Я отошла от стола, чтобы другие гости тоже могли взять устриц, но не слишком далеко, чтобы иметь возможность продолжать беседу. Вести шутливую беседу с Генри, находясь непосредственно перед ним, оказалось сложнее, чем на бумаге, но я была решительно настроена на продолжение. В любом случае, это было проще, чем говорить с Фрэнни. Он своей привлекательностью совершенно выбивал меня из колеи.

— Деловая эффективность теперь не считается уделом привлекательных? — спросила я Генри.

Продолжая улыбаться, он кивнул:

— До встречи с вами я придерживался этого мнения.

Фрэнни снял перчатки и бросил их на стол.

— Ладно, пора сделать перерыв, — сказал он с ослепительной улыбкой. — Пойдем, Ева, я устрою тебе экскурсию.

Генри посмотрел на Фрэнни, потом снова на меня:

— Ну, конечно, идите к своим юным собратьям. Но послушай, Ева, если тебе вдруг понадобится работа, я как раз ищу эффективного ассистента на это лето.

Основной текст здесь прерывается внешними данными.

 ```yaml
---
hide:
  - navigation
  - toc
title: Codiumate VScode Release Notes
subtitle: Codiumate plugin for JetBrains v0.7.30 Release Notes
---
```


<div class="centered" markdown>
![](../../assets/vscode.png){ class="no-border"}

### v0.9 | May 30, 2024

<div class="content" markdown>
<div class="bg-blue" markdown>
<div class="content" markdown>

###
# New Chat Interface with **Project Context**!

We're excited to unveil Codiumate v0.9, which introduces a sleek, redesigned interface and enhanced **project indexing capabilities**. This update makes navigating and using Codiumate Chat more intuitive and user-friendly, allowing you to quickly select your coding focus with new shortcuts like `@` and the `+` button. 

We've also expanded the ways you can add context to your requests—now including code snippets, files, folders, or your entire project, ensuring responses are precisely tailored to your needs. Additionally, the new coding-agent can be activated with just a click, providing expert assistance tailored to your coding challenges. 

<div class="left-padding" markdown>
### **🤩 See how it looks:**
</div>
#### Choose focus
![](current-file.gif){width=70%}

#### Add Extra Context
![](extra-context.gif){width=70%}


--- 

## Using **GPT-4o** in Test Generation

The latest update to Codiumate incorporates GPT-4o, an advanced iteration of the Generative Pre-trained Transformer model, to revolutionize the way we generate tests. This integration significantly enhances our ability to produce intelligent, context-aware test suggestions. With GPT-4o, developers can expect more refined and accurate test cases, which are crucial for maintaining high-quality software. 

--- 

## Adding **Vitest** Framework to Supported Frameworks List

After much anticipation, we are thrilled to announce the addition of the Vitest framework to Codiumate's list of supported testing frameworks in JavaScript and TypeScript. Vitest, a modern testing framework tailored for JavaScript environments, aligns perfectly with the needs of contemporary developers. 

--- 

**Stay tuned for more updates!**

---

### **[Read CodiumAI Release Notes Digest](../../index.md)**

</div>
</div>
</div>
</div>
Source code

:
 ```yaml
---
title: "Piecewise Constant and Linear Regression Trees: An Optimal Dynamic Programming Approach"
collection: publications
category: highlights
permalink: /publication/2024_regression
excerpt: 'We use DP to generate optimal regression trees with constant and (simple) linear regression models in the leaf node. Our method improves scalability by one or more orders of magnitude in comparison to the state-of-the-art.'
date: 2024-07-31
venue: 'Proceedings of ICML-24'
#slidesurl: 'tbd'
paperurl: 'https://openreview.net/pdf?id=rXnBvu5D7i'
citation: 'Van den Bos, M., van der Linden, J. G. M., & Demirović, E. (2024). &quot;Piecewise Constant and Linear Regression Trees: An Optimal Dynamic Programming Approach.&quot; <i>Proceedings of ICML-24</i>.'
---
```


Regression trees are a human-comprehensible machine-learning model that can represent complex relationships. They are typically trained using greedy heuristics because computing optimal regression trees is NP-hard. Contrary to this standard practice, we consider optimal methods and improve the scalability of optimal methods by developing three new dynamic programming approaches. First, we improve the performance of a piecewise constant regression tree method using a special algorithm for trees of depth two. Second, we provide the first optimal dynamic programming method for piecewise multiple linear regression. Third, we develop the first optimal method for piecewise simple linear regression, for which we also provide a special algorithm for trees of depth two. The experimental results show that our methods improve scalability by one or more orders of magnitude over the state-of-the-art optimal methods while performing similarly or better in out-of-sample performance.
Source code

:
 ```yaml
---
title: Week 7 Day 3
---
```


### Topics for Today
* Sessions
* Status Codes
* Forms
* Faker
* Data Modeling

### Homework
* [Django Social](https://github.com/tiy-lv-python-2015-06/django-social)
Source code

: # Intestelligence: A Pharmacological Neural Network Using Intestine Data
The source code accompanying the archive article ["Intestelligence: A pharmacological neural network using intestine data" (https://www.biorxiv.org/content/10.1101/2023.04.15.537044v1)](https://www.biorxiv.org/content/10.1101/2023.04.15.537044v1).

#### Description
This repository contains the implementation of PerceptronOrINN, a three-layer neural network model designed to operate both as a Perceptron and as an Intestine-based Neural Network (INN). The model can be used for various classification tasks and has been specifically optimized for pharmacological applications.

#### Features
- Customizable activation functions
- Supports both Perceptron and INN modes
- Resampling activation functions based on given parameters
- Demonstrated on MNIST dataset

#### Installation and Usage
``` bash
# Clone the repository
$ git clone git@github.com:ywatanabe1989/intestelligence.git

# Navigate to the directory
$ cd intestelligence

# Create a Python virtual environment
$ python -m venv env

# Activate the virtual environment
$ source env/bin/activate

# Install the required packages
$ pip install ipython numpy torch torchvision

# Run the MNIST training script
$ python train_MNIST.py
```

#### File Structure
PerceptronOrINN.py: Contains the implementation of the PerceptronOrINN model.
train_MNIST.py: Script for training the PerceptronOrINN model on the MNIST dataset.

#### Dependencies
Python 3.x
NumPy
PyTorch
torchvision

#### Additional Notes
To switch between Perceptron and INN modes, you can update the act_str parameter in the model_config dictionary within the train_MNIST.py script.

Я рассмеялась. Видимо, это он так шутит.

— Конечно, мне будет непросто ездить сюда из Нью-Йорка, но я буду иметь это в виду.

Вслед за Фрэнни я пошла вверх по склону к дому. Оглянувшись, я увидела, что Генри продолжает смотреть на нас, и махнула ему рукой. Тот шутливо отдал честь, коснувшись лба ножом для устриц.

Фрэнни остановился перед застекленной верандой.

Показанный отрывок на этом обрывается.